Home » Business » The Impact of Rising Euribor Rates on Bank Loans and Consumer Loan Installments

The Impact of Rising Euribor Rates on Bank Loans and Consumer Loan Installments

The Euribor continues to rise.
Pixabay

Bank loans are normally referenced to the Euribor, which is the price at which money is lent in the short term among the large European banks.

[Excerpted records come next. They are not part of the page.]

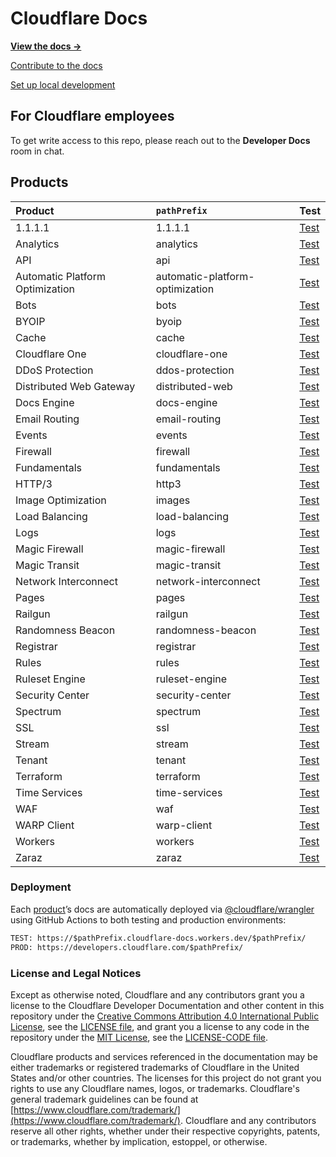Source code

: # Cloudflare Docs

__[View the docs →](https://developers.cloudflare.com/docs/)__

[Contribute to the docs](https://developers.cloudflare.com/docs-engine/contributing/to-cloudflare-docs)

[Set up local development](https://developers.cloudflare.com/docs-engine/contributing/development-setup)

## For Cloudflare employees

To get write access to this repo, please reach out to the __Developer Docs__ room in chat.

## Products

| Product                 | `pathPrefix`         | Test                                                                                  |
| :---------------------- | :------------------- | :------------------------------------------------------------------------------------ |
| 1.1.1.1                 | 1.1.1.1              | [Test](https://1-1-1-1.cloudflare-docs.workers.dev/1.1.1.1)                           |
| Analytics               | analytics            | [Test](https://analytics.cloudflare-docs.workers.dev/analytics)                       |
| API                     | api                  | [Test](https://api.cloudflare-docs.workers.dev/api)                                   |
| Automatic Platform Optimization | automatic-platform-optimization | [Test](https://automatic-platform-optimization.cloudflare-docs.workers.dev/automatic-platform-optimization) |
| Bots                    | bots                 | [Test](https://bots.cloudflare-docs.workers.dev/bots)                                 |
| BYOIP                   | byoip                | [Test](https://byoip.cloudflare-docs.workers.dev/byoip)                               |
| Cache                   | cache                | [Test](https://cache.cloudflare-docs.workers.dev/cache/)                               |
| Cloudflare One          | cloudflare-one       | [Test](https://cloudflare-one.cloudflare-docs.workers.dev/cloudflare-one)             |
| DDoS Protection         | ddos-protection      | [Test](https://ddos-protection.cloudflare-docs.workers.dev/ddos-protection)           |
| Distributed Web Gateway | distributed-web      | [Test](https://distributed-web.cloudflare-docs.workers.dev/distributed-web)           |
| Docs Engine             | docs-engine          | [Test](https://docs-engine.cloudflare-docs.workers.dev/docs-engine)                   |
| Email Routing           | email-routing        | [Test](https://email-routing.cloudflare-docs.workers.dev/email-routing)               |
| Events                  | events               | [Test](https://events.cloudflare-docs.workers.dev/events)                             |
| Firewall                | firewall             | [Test](https://firewall.cloudflare-docs.workers.dev/firewall)                         |
| Fundamentals            | fundamentals         | [Test](https://fundamentals.cloudflare-docs.workers.dev/fundamentals)                 |
| HTTP/3                  | http3                | [Test](https://http3.cloudflare-docs.workers.dev/http3)                               |
| Image Optimization      | images               | [Test](https://images.cloudflare-docs.workers.dev/images)                             |
| Load Balancing          | load-balancing       | [Test](https://load-balancing.cloudflare-docs.workers.dev/load-balancing)             |
| Logs                    | logs                 | [Test](https://logs.cloudflare-docs.workers.dev/logs)                                 |
| Magic Firewall          | magic-firewall        | [Test](https://magic-firewall.cloudflare-docs.workers.dev/magic-firewall)            |
| Magic Transit           | magic-transit        | [Test](https://magic-transit.cloudflare-docs.workers.dev/magic-transit)               |
| Network Interconnect    | network-interconnect | [Test](https://network-interconnect.cloudflare-docs.workers.dev/network-interconnect) |
| Pages                   | pages                | [Test](https://pages.cloudflare-docs.workers.dev/pages)                               |
| Railgun                 | railgun              | [Test](https://railgun.cloudflare-docs.workers.dev/railgun)                           |
| Randomness Beacon       | randomness-beacon    | [Test](https://randomness-beacon.cloudflare-docs.workers.dev/randomness-beacon)       |
| Registrar               | registrar            | [Test](https://registrar.cloudflare-docs.workers.dev/registrar)                       |
| Rules                   | rules                | [Test](https://rules.cloudflare-docs.workers.dev/rules)                               |
| Ruleset Engine          | ruleset-engine       | [Test](https://ruleset-engine.cloudflare-docs.workers.dev/ruleset-engine)             |
| Security Center         | security-center      | [Test](https://security-center.cloudflare-docs.workers.dev/security-center)           |
| Spectrum                | spectrum             | [Test](https://spectrum.cloudflare-docs.workers.dev/spectrum)                         |
| SSL                     | ssl                  | [Test](https://ssl.cloudflare-docs.workers.dev/ssl)                                   |
| Stream                  | stream               | [Test](https://stream.cloudflare-docs.workers.dev/stream)                             |
| Tenant                  | tenant               | [Test](https://tenant.cloudflare-docs.workers.dev/tenant)                             |
| Terraform               | terraform            | [Test](https://terraform.cloudflare-docs.workers.dev/terraform)                       |
| Time Services           | time-services        | [Test](https://time-services.cloudflare-docs.workers.dev/time-services)               |
| WAF                     | waf                  | [Test](https://waf.cloudflare-docs.workers.dev/waf)                                   |
| WARP Client             | warp-client          | [Test](https://warp-client.cloudflare-docs.workers.dev/warp-client)                   |
| Workers                 | workers              | [Test](https://workers.cloudflare-docs.workers.dev/workers)                           |
| Zaraz                   | zaraz                | [Test](https://zaraz.cloudflare-docs.workers.dev/zaraz)                               |

### Deployment

Each [product](https://github.com/cloudflare/cloudflare-docs/tree/production/products)’s docs are automatically deployed via [@cloudflare/wrangler](https://github.com/cloudflare/wrangler) using GitHub Actions to both testing and production environments:

```txt
TEST: https://$pathPrefix.cloudflare-docs.workers.dev/$pathPrefix/
PROD: https://developers.cloudflare.com/$pathPrefix/
```
### License and Legal Notices

Except as otherwise noted, Cloudflare and any contributors grant you a license to the Cloudflare Developer Documentation and other content in this repository under the [Creative Commons Attribution 4.0 International Public License](https://creativecommons.org/licenses/by/4.0/legalcode), see the [LICENSE file](https://github.com/cloudflare/cloudflare-docs/blob/production/LICENSE), and grant you a license to any code in the repository under the [MIT License](https://opensource.org/licenses/MIT), see the [LICENSE-CODE file](https://github.com/cloudflare/cloudflare-docs/blob/production/LICENSE-CODE).

Cloudflare products and services referenced in the documentation may be either trademarks or registered trademarks of Cloudflare in the United States and/or other countries. The licenses for this project do not grant you rights to use any Cloudflare names, logos, or trademarks. Cloudflare's general trademark guidelines can be found at [https://www.cloudflare.com/trademark/](https://www.cloudflare.com/trademark/).
Cloudflare and any contributors reserve all other rights, whether under their respective copyrights, patents, or trademarks, whether by implication, estoppel, or otherwise.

Day by day they report on the average interest that is applied to each other at different terms. Normally the loans are referenced to the average of the Euribor at a term of one year during the previous month. The price of money is the interest rate that the ECB applies to banks when it lends them money and serves as a control tool for different macroeconomic parameters, including inflation, opening and closing the tap… The ECB has gone up again that price by 0.25%, as declared by its president to contain inflation. And our loans are referenced to the Euribor, not to the ECB’s price of money. The Euribor is not controlled by the ECB, but by the big banks, and the ECB is, in many cases, at risk of what bankers do at times like the present. We see how all the banks are publishing barbaric growth in their profits in the first half of the year and applying the increase in the loan installments of the public without any scruple or blush. Why doesn’t the Government regulate the increases in loan installments that are referenced to the Euribor as soon as possible? Wouldn’t it be the best way for these super bank profits, sometimes record-breaking, to go directly to partly alleviate the unaffordable rise in consumer loan installments?